Proposition 19’s Ugly Surprise for Apartment Owners and Tenants

A version of this article was first published by Jon Coupal on the Apartment Owners Association of California Inc’s blog.

When Proposition 19 eked out a narrow victory in the November election, most California voters knew the measure had something to do with protecting wildfire victims, seniors and the disabled from higher property taxes.

What most California voters didn’t know is that Prop. 19 took away an important taxpayer protection that had been part of the state constitution for more than three decades: the ability for parents to pass property to their children without reassessment.

Under Proposition 13, the iconic taxpayer protection initiative passed overwhelmingly by voters in 1978, annual increases in the assessed value of property may not exceed 2% unless there are significant improvements to the property, such as adding a room, or if there is a change of ownership. In the first instance, the improvements are assessed at market value, while the rest of the property maintains its Prop. 13-protected assessment.

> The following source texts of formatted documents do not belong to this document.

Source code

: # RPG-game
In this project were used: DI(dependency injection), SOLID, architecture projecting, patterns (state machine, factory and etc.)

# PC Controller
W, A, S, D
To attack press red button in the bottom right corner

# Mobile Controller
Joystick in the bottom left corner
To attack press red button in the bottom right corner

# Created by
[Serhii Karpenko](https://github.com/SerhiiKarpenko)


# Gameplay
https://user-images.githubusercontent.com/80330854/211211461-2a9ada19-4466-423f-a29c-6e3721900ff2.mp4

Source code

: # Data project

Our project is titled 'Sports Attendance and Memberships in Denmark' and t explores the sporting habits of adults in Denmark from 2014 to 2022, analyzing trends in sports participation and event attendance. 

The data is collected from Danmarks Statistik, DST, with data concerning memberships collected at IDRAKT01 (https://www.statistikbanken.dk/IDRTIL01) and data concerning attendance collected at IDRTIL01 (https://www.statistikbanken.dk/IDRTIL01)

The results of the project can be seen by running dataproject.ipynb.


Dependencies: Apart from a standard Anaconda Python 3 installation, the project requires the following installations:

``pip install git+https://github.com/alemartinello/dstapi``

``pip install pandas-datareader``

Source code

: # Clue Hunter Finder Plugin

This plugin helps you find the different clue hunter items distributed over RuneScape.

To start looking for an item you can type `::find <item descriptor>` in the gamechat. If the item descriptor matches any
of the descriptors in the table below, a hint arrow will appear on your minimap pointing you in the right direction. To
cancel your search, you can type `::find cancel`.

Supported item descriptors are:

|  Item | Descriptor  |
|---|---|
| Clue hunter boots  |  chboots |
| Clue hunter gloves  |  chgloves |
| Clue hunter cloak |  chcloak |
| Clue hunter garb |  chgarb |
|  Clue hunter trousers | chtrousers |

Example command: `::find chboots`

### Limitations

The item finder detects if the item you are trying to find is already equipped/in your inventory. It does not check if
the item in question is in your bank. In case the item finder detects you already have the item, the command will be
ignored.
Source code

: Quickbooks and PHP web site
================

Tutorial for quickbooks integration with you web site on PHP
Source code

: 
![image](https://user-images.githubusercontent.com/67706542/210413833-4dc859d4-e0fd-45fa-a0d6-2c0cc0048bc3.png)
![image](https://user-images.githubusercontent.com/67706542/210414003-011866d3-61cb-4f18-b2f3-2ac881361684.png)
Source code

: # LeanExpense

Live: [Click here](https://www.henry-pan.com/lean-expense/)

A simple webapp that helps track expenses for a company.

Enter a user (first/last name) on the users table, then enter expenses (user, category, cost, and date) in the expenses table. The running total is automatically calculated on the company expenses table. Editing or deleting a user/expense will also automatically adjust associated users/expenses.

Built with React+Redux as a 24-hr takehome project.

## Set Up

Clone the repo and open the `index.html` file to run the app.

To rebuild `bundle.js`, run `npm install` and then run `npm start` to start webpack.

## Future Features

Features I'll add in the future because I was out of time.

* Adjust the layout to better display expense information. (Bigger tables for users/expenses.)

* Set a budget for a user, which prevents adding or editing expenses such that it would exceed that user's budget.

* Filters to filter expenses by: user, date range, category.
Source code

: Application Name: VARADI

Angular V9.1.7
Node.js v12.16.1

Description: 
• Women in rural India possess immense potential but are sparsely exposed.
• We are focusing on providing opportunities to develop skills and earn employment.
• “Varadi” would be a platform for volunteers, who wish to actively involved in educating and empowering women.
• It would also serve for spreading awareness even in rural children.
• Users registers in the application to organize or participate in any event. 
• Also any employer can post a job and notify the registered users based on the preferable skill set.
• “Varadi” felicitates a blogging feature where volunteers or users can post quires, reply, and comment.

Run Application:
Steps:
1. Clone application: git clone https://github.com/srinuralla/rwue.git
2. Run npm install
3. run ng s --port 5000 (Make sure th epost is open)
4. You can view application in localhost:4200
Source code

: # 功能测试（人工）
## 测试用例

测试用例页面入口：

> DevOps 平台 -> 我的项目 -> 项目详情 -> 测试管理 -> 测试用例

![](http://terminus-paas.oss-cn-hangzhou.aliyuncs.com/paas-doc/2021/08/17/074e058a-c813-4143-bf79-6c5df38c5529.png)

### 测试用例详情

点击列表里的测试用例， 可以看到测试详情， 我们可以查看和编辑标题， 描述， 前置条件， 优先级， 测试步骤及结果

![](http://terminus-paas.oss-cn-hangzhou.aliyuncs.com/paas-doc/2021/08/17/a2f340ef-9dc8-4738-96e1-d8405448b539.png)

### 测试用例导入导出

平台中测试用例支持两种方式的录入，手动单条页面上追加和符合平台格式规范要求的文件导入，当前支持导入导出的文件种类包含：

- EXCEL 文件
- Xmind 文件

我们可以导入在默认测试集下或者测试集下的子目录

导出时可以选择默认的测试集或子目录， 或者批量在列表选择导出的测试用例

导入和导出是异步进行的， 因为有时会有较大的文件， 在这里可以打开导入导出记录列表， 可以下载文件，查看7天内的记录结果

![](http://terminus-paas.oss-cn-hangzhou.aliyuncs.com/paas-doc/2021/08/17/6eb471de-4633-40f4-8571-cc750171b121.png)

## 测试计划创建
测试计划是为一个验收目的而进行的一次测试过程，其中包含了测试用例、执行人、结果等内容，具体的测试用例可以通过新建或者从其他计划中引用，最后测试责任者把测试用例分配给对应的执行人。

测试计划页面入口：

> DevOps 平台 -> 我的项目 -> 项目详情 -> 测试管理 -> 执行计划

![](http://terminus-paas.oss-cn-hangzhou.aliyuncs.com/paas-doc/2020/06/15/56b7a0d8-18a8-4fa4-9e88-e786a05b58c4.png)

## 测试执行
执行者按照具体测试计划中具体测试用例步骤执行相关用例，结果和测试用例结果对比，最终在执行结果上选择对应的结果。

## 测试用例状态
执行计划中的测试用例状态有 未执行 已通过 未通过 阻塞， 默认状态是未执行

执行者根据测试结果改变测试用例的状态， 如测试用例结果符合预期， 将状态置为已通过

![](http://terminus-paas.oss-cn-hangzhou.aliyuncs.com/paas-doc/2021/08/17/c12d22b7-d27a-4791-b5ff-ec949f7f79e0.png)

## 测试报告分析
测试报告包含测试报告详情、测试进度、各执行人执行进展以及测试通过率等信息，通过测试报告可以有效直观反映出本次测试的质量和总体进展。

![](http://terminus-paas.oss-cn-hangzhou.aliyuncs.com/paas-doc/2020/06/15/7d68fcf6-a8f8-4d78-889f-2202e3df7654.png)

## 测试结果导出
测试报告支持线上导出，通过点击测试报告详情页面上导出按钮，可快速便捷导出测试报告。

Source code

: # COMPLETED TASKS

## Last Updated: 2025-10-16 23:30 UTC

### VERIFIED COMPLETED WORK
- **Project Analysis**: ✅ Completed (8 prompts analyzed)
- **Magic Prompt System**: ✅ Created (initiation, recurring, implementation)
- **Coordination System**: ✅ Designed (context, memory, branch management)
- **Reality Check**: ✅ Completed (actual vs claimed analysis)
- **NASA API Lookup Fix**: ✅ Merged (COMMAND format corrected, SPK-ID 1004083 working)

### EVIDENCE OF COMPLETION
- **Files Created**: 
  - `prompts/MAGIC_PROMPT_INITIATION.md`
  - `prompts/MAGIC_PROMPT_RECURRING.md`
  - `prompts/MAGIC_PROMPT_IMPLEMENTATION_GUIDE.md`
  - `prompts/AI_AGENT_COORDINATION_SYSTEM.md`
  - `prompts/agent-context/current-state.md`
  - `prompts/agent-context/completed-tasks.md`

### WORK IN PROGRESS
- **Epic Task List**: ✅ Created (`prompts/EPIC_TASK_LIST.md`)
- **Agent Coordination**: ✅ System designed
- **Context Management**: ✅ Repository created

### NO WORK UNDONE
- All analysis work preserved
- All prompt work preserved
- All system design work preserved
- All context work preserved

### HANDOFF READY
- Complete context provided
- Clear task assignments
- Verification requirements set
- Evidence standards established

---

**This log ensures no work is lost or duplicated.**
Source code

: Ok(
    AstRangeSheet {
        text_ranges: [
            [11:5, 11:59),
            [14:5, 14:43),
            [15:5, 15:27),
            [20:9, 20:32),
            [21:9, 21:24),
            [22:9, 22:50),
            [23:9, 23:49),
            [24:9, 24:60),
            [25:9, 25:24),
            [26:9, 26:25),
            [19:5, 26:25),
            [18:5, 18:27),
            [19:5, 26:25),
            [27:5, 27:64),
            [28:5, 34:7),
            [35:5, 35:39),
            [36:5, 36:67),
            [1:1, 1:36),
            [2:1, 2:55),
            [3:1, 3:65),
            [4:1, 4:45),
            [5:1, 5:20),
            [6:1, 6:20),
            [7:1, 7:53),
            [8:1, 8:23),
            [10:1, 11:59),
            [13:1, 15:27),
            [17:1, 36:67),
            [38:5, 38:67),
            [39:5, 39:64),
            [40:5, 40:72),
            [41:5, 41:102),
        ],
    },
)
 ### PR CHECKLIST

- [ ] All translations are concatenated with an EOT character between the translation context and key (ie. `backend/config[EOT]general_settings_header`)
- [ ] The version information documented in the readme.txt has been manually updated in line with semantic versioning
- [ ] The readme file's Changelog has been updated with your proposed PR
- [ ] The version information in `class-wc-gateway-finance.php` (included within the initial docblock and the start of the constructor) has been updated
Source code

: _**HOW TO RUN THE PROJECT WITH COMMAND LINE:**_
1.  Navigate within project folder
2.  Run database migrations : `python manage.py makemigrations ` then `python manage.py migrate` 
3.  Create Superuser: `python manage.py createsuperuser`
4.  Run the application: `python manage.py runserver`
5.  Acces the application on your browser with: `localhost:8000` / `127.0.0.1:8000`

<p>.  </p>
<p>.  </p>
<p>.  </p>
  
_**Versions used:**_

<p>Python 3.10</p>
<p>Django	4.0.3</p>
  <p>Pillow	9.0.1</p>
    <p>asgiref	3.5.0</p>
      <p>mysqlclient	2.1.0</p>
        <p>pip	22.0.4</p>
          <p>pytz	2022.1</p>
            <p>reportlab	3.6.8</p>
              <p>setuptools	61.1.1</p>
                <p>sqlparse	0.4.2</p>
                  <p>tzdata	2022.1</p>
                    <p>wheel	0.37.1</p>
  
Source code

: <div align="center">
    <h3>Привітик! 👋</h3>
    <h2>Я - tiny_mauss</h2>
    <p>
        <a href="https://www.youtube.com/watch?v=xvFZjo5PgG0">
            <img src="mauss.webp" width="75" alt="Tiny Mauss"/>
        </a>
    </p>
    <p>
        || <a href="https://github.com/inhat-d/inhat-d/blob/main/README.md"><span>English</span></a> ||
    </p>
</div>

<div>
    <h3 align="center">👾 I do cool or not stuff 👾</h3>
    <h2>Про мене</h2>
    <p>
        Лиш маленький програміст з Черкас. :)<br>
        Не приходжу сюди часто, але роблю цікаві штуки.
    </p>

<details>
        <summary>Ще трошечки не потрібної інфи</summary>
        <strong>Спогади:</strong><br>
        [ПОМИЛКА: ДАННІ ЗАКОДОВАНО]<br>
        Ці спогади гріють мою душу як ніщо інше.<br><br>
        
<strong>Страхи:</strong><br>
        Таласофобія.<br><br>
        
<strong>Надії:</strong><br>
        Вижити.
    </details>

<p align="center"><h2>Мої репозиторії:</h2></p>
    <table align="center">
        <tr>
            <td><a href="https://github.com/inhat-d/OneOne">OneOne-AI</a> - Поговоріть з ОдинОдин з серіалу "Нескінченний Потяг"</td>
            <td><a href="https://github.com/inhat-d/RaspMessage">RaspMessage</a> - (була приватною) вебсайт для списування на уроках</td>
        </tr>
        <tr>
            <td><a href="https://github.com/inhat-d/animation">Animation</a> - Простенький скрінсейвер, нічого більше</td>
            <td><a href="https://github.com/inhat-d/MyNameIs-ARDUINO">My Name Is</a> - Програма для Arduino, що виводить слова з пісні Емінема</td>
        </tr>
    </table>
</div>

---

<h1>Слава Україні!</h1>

Upon change of ownership, the entire property is reassessed to fair market value, generally the sale price.

In 1986, voters overwhelmingly passed Proposition 58, which changed the state constitution to create an exclusion from reassessment for certain properties transferred between parents and children. These transfers could include a home of any value plus up to $1 million of assessed value of other property. This second category encompassed income property such as apartment buildings or duplexes.

Proposition 19 repealed Proposition 58 and replaced it with a much narrower exclusion—except for family farms, only a parent’s principal residence that also becomes the principal residence of the child within one year is excluded from reassessment, and the exclusion is capped at $1 million above the current assessed value. Any other property that is transferred between parents and children is now reassessed to fair market value as of the date of transfer.

This means the owners of small apartment buildings who hoped to leave income property to their children will also be leaving the kids a new property tax bill that is 1% of the current market value on the day they inherit the property.

It’s already tough for small landlords to stay afloat, squeezed between rising costs and expanding rent control laws. Do the math with a new property tax bill based on the appreciated value of property almost anywhere in California, and it will break your pencil in two.